Wenig später lag ich eingemummelt im Bett und schluchzte leise. Alles roch nach Erik und so vertraut, dass ich nicht wusste, wie ich mein Leben ohne ihn weiterführen sollte.
Zuerst musste ich mich auf die Übernahme des Hotels konzentrieren. Aber was geschah, wenn ich es durch mein Unwissen in den Ruin trieb? Dann war ihr Lebenswerk für immer verloren und ich wollte doch, dass sie selbst im Himmel stolz auf mich waren! Zwar war ich durch mein abgeschlossenes Studium vorbereitet, aber ich zweifelte daran, ob ich eine gute Führung war.
„Werde ich es allein schaffen?“, murmelte ich vor mich hin. Idun war auch noch da, genau wie die Angestellten. Gemeinsam sollten wir es doch wohl hinbekommen, das Hotel zu erhalten, oder?
Das ganze Grübeln machte mich müde und letztlich gab ich mich dieser hin.
Erholsam war der Schlaf nicht, denn ich wachte alle paar Minuten auf. Mit jedem Mal fühlte ich mich miserabler, bis ich genug davon hatte. Ich erhob mich und ging auf den Balkon.
Die angenehme Wärme trocknete meine Tränen und ich lehnte mich gegen die Brüstung. Tief atmete ich ein und nahm die Umgebung wahr. Die Sonne in Richtung Norden schickte ihre goldenen Strahlen über das Land. Ein paar Wolken zogen vorbei und tauchten den Abendhimmel in ein Farbenspiel aus Rot, Orange und Violett.
Fasziniert beobachtete ich, wie sie sich durch den Wind neu formatierten und sog scharf die Luft ein, als wie aus dem Nichts ein winziges Stück eines Regenbogens sichtbar wurde. War das ein Hoffnungsschimmer? Würde er mir helfen, die Beerdigung zu überstehen und mich auf die Zukunft zu konzentrieren?

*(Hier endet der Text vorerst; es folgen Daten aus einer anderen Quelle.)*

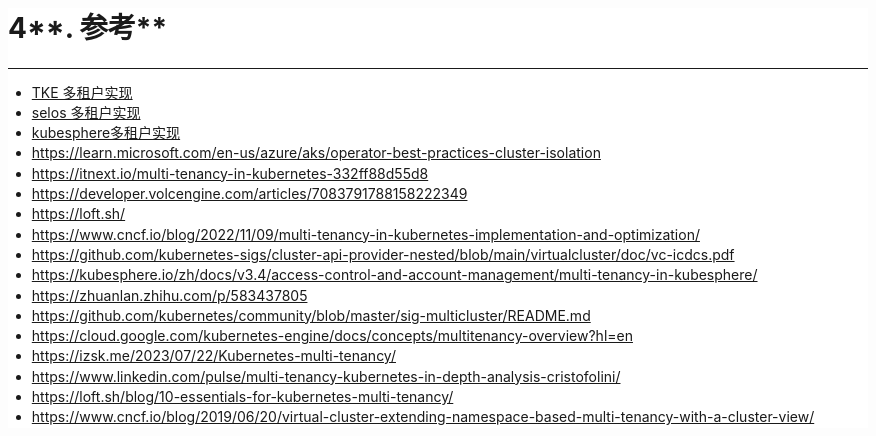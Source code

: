 # 4**. 参考**

---

* [TKE 多租户实现](https://cloud.tencent.com/developer/article/2287117**)
* [selos 多租户实现](https://sealos.io/zh-Hans/blog/k8s-multi-tenancy**)
* [kubesphere多租户实现](https://kubesphere.io/zh/docs/v3.4/access-control-and-account-management/multi-tenancy-in-kubesphere/)
* <https://learn.microsoft.com/en-us/azure/aks/operator-best-practices-cluster-isolation>
* <https://itnext.io/multi-tenancy-in-kubernetes-332ff88d55d8>
* <https://developer.volcengine.com/articles/7083791788158222349>
* <https://loft.sh/>
* <https://www.cncf.io/blog/2022/11/09/multi-tenancy-in-kubernetes-implementation-and-optimization/>
* <https://github.com/kubernetes-sigs/cluster-api-provider-nested/blob/main/virtualcluster/doc/vc-icdcs.pdf>
* <https://kubesphere.io/zh/docs/v3.4/access-control-and-account-management/multi-tenancy-in-kubesphere/>
* <https://zhuanlan.zhihu.com/p/583437805>
* <https://github.com/kubernetes/community/blob/master/sig-multicluster/README.md>
* <https://cloud.google.com/kubernetes-engine/docs/concepts/multitenancy-overview?hl=en>
* <https://izsk.me/2023/07/22/Kubernetes-multi-tenancy/>
* <https://www.linkedin.com/pulse/multi-tenancy-kubernetes-in-depth-analysis-cristofolini/>
* <https://loft.sh/blog/10-essentials-for-kubernetes-multi-tenancy/>
* <https://www.cncf.io/blog/2019/06/20/virtual-cluster-extending-namespace-based-multi-tenancy-with-a-cluster-view/>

Plötzlich durchzuckte mich eine Vorfreude, die mir neue Kraft verlieh. „Ich werde es schaffen“, flüsterte ich und sah mit einem befreiten Gefühl in den Himmel. Erik und meine Eltern wachten über uns und ich vertraute darauf, dass sie mir zur gegebenen Zeit halfen. Es konnte doch nur noch besser werden, oder etwa nicht?

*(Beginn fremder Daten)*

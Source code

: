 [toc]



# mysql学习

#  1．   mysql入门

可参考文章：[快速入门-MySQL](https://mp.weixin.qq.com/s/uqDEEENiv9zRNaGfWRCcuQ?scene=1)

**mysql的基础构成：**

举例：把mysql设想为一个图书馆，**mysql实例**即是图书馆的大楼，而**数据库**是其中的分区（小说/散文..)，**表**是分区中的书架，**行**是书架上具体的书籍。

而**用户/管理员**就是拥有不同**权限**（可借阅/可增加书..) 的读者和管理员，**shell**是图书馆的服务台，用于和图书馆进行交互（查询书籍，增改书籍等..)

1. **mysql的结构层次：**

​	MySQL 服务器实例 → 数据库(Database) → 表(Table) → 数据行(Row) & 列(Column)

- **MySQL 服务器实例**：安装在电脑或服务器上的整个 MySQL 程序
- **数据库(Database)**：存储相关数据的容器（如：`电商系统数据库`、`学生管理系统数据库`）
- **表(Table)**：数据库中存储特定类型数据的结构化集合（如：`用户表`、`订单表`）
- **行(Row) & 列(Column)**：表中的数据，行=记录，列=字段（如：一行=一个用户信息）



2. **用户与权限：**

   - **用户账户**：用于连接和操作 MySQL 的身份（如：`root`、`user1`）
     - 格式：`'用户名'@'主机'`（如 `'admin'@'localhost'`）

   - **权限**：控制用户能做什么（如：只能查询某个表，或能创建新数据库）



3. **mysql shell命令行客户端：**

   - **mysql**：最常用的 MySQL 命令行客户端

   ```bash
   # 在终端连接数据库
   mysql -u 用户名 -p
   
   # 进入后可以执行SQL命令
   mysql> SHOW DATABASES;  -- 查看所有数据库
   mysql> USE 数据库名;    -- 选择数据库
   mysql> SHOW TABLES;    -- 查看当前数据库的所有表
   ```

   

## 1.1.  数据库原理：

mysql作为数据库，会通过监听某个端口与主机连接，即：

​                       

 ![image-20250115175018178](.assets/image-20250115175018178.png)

Einen passenden Grabstein für das gemeinsame Grab auszusuchen, war eine große Herausforderung. Zuerst baten wir die Behörden um ein Familiengrab, in dem Erik neben meinen Eltern seine Ruhe fand. Ohne Sven war ich hoffnungslos mit der Trauer überfordert, aber er ließ seine Kontakte als Seelsorger spielen. Am Ende einigten wir uns auf einen, der uns beiden zusagte. Dieser würde jedoch erst in ein paar Wochen geliefert werden. Das war kein Problem, da die Setzung eines Grabsteins dauerte.
Stundenlang saßen wir über Entwürfe für Inschriften, da ich die richtigen Worte finden wollte. Leicht war es nicht, da ich ihnen so viel zu sagen hatte, doch letztlich fanden wir etwas, das uns beiden gefiel.